▶ Task requirements:
The entries below need to be transcribed exactly, without their images.

▶ The input:
──────────

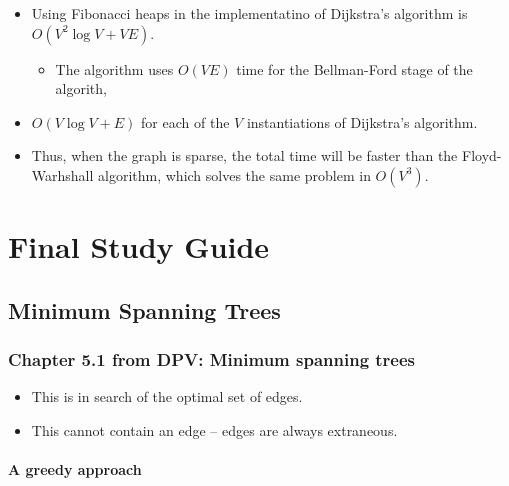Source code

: \documentclass[a4paper,11pt]{article}
\begin{document}
\begin{enumerate}
\begin{itemize}
    \begin{itemize}
    \itemsep1pt\parskip0pt
    \item
      Using Fibonacci heaps in the implementatino of Dijkstra's
      algorithm is $O(V^2 \log V + VE)$.

      \begin{itemize}
      \itemsep1pt\parskip0pt
      \item
        The algorithm uses $O(VE)$ time for the Bellman-Ford stage of
        the algorith,
      \end{itemize}
    \item
      $O(V \log V + E)$ for each of the $V$ instantiations of Dijkstra's
      algorithm.
    \item
      Thus, when the graph is sparse, the total time will be faster than
      the Floyd-Warhshall algorithm, which solves the same problem in
      $O(V^3)$.
    \end{itemize}
  \end{itemize}
\end{enumerate}

\section{Final Study Guide}\label{final-study-guide}

\subsection{Minimum Spanning Trees}\label{minimum-spanning-trees}

\subsubsection{Chapter 5.1 from DPV: Minimum spanning
trees}\label{chapter-5.1-from-dpv-minimum-spanning-trees}

\begin{itemize}
\itemsep1pt\parskip0pt
\item
  This is in search of the optimal set of edges.
\item
  This cannot contain an edge -- edges are always extraneous.
\end{itemize}

\paragraph{A greedy approach}\label{a-greedy-approach}
\end{document}
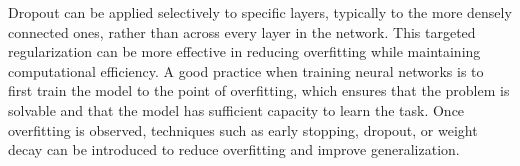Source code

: Dropout can be applied selectively to specific layers, typically to the more densely connected ones, rather than across every layer in the network. 
This targeted regularization can be more effective in reducing overfitting while maintaining computational efficiency. 
A good practice when training neural networks is to first train the model to the point of overfitting, which ensures that the problem is solvable and that the model has sufficient capacity to learn the task. 
Once overfitting is observed, techniques such as early stopping, dropout, or weight decay can be introduced to reduce overfitting and improve generalization.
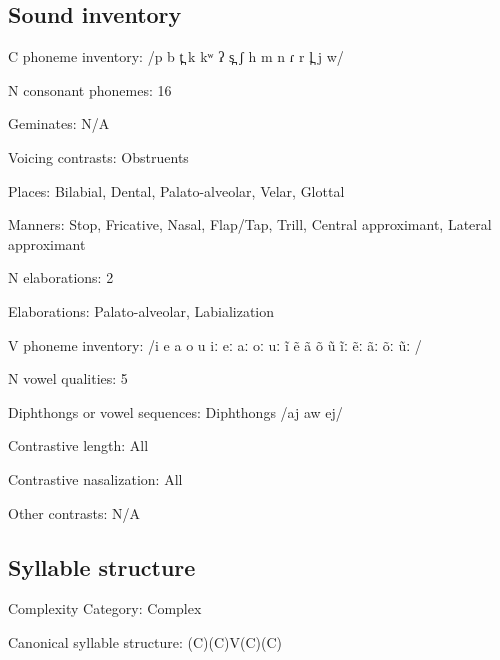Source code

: {\subsection*{Sound inventory}
\begin{appendixdesc}

\item[C phoneme inventory:] /p b t̪ k kʷ ʔ s̪ ʃ h m n ɾ r l̪ j w/

\item[N consonant phonemes:] 16

\item[Geminates:] N/A

\item[Voicing contrasts:] Obstruents

\item[Places:] Bilabial, Dental, Palato-alveolar, Velar, Glottal

\item[Manners:] Stop, Fricative, Nasal, Flap/Tap, Trill, Central approximant, Lateral approximant

\item[N elaborations:] 2

\item[Elaborations:] Palato-alveolar, Labialization

\item[V phoneme inventory:] /i e a o u iː eː aː oː uː ĩ ẽ ã õ ũ ĩː ẽː ãː õː ũː /

\item[N vowel qualities:] 5

\item[Diphthongs or vowel sequences:] Diphthongs /aj aw ej/

\item[Contrastive length:] All

\item[Contrastive nasalization:] All

\item[Other contrasts:] N/A
\end{appendixdesc}
\subsection*{Syllable structure}
\begin{appendixdesc}

\item[Complexity Category:] Complex

\item[Canonical syllable structure:] (C)(C)V(C)(C) \citep[20--21]{Holt1999}


\end{appendixdesc}}
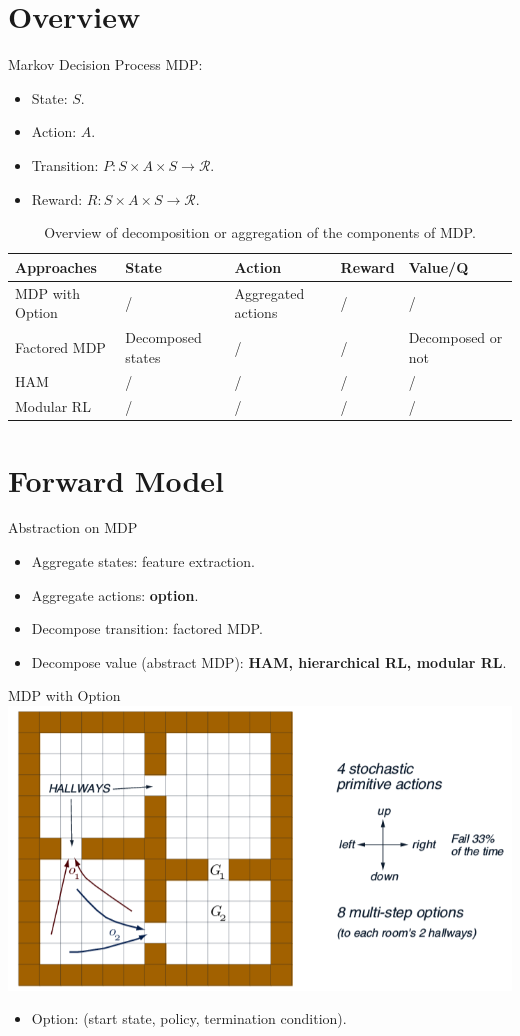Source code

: \section{Overview}

Markov Decision Process
MDP:
\begin{itemize}
\item State: $S$.
\item Action: $A$.
\item Transition: $P: S \times A \times S \rightarrow \mathcal{R}$.
\item Reward: $R: S \times A \times S \rightarrow \mathcal{R}$.
\end{itemize}

\begin{table}
\centering
\begin{tabular}{| l | l | l | l | l |}
  \hline
  Approaches & State & Action & Reward & Value/Q \\
  \hline
  MDP with Option & / & Aggregated actions & / & /\\
  \hline
  Factored MDP & Decomposed states & / & / & Decomposed or not\\
  \hline
  HAM & / & / & / & / \\
  \hline
  Modular RL & / & / & / & / \\
  \hline
\end{tabular}
\label{tbl:overview}
\caption{Overview of decomposition or aggregation of the components of MDP.}
\end{table}

\section{Forward Model}

Abstraction on MDP
\begin{itemize}
  \item Aggregate states: feature extraction. 
  \item Aggregate actions: {\bf option}. 
  \item Decompose transition: factored MDP. 
  \item Decompose value (abstract MDP): {\bf HAM, hierarchical RL, modular RL}.
\end{itemize}



MDP with Option
\includegraphics[width=0.8\columnwidth]{option.png}
\begin{itemize}
  \item Option: (start state, policy, termination condition).
\end{itemize}



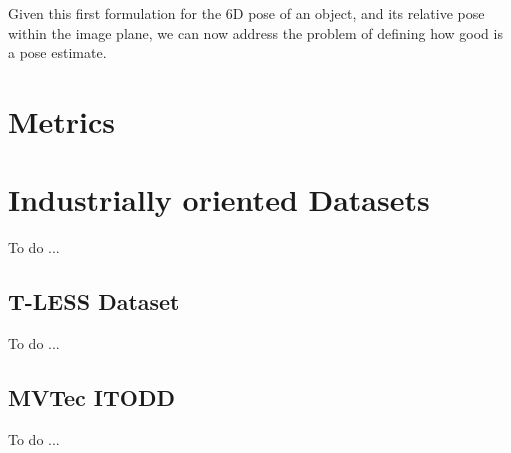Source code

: Given this first formulation for the 6D pose of an object, and its relative pose within the image plane, we can now address the problem of defining how good is a pose estimate.

\section{Metrics}\label{sec:metrics}


\section{Industrially oriented Datasets}\label{sec:datasets}
To do ...

\subsection{T-LESS Dataset}\label{subsec:tless_dataset}
To do ...

\subsection{MVTec ITODD}\label{subsec:mvtex_itodd}
To do ...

──────────

▶ Completed task:
Source code

: \documentclass[a4paper,11pt]{article}
\begin{document}
\begin{enumerate}
\begin{itemize}
    \begin{itemize}
    \itemsep1pt\parskip0pt
    \item
      Using Fibonacci heaps in the implementatino of Dijkstra's
      algorithm is $O(V^2 \log V + VE)$.

      \begin{itemize}
      \itemsep1pt\parskip0pt
      \item
        The algorithm uses $O(VE)$ time for the Bellman-Ford stage of
        the algorith,
      \end{itemize}
    \item
      $O(V \log V + E)$ for each of the $V$ instantiations of Dijkstra's
      algorithm.
    \item
      Thus, when the graph is sparse, the total time will be faster than
      the Floyd-Warhshall algorithm, which solves the same problem in
      $O(V^3)$.
    \end{itemize}
  \end{itemize}
\end{enumerate}

\section{Final Study Guide}\label{final-study-guide}

\subsection{Minimum Spanning Trees}\label{minimum-spanning-trees}

\subsubsection{Chapter 5.1 from DPV: Minimum spanning
trees}\label{chapter-5.1-from-dpv-minimum-spanning-trees}

\begin{itemize}
\itemsep1pt\parskip0pt
\item
  This is in search of the optimal set of edges.
\item
  This cannot contain an edge -- edges are always extraneous.
\end{itemize}

\paragraph{A greedy approach}\label{a-greedy-approach}
\end{document}
Source code

: Dropout can be applied selectively to specific layers, typically to the more densely connected ones, rather than across every layer in the network. 
This targeted regularization can be more effective in reducing overfitting while maintaining computational efficiency. 
A good practice when training neural networks is to first train the model to the point of overfitting, which ensures that the problem is solvable and that the model has sufficient capacity to learn the task. 
Once overfitting is observed, techniques such as early stopping, dropout, or weight decay can be introduced to reduce overfitting and improve generalization.
Source code

: {\subsection*{Sound inventory}
\begin{appendixdesc}

\item[C phoneme inventory:] /p b t̪ k kʷ ʔ s̪ ʃ h m n ɾ r l̪ j w/

\item[N consonant phonemes:] 16

\item[Geminates:] N/A

\item[Voicing contrasts:] Obstruents

\item[Places:] Bilabial, Dental, Palato-alveolar, Velar, Glottal

\item[Manners:] Stop, Fricative, Nasal, Flap/Tap, Trill, Central approximant, Lateral approximant

\item[N elaborations:] 2

\item[Elaborations:] Palato-alveolar, Labialization

\item[V phoneme inventory:] /i e a o u iː eː aː oː uː ĩ ẽ ã õ ũ ĩː ẽː ãː õː ũː /

\item[N vowel qualities:] 5

\item[Diphthongs or vowel sequences:] Diphthongs /aj aw ej/

\item[Contrastive length:] All

\item[Contrastive nasalization:] All

\item[Other contrasts:] N/A
\end{appendixdesc}
\subsection*{Syllable structure}
\begin{appendixdesc}

\item[Complexity Category:] Complex

\item[Canonical syllable structure:] (C)(C)V(C)(C) \citep[20--21]{Holt1999}


\end{appendixdesc}}
Source code

: \section{Overview}

Markov Decision Process
MDP:
\begin{itemize}
\item State: $S$.
\item Action: $A$.
\item Transition: $P: S \times A \times S \rightarrow \mathcal{R}$.
\item Reward: $R: S \times A \times S \rightarrow \mathcal{R}$.
\end{itemize}

\begin{table}
\centering
\begin{tabular}{| l | l | l | l | l |}
  \hline
  Approaches & State & Action & Reward & Value/Q \\
  \hline
  MDP with Option & / & Aggregated actions & / & /\\
  \hline
  Factored MDP & Decomposed states & / & / & Decomposed or not\\
  \hline
  HAM & / & / & / & / \\
  \hline
  Modular RL & / & / & / & / \\
  \hline
\end{tabular}
\label{tbl:overview}
\caption{Overview of decomposition or aggregation of the components of MDP.}
\end{table}

\section{Forward Model}

Abstraction on MDP
\begin{itemize}
  \item Aggregate states: feature extraction. 
  \item Aggregate actions: {\bf option}. 
  \item Decompose transition: factored MDP. 
  \item Decompose value (abstract MDP): {\bf HAM, hierarchical RL, modular RL}.
\end{itemize}



MDP with Option
\includegraphics[width=0.8\columnwidth]{option.png}
\begin{itemize}
  \item Option: (start state, policy, termination condition).
\end{itemize}



Source code

: Given this first formulation for the 6D pose of an object, and its relative pose within the image plane, we can now address the problem of defining how good is a pose estimate.

\section{Metrics}\label{sec:metrics}


\section{Industrially oriented Datasets}\label{sec:datasets}
To do ...

\subsection{T-LESS Dataset}\label{subsec:tless_dataset}
To do ...

\subsection{MVTec ITODD}\label{subsec:mvtex_itodd}
To do ...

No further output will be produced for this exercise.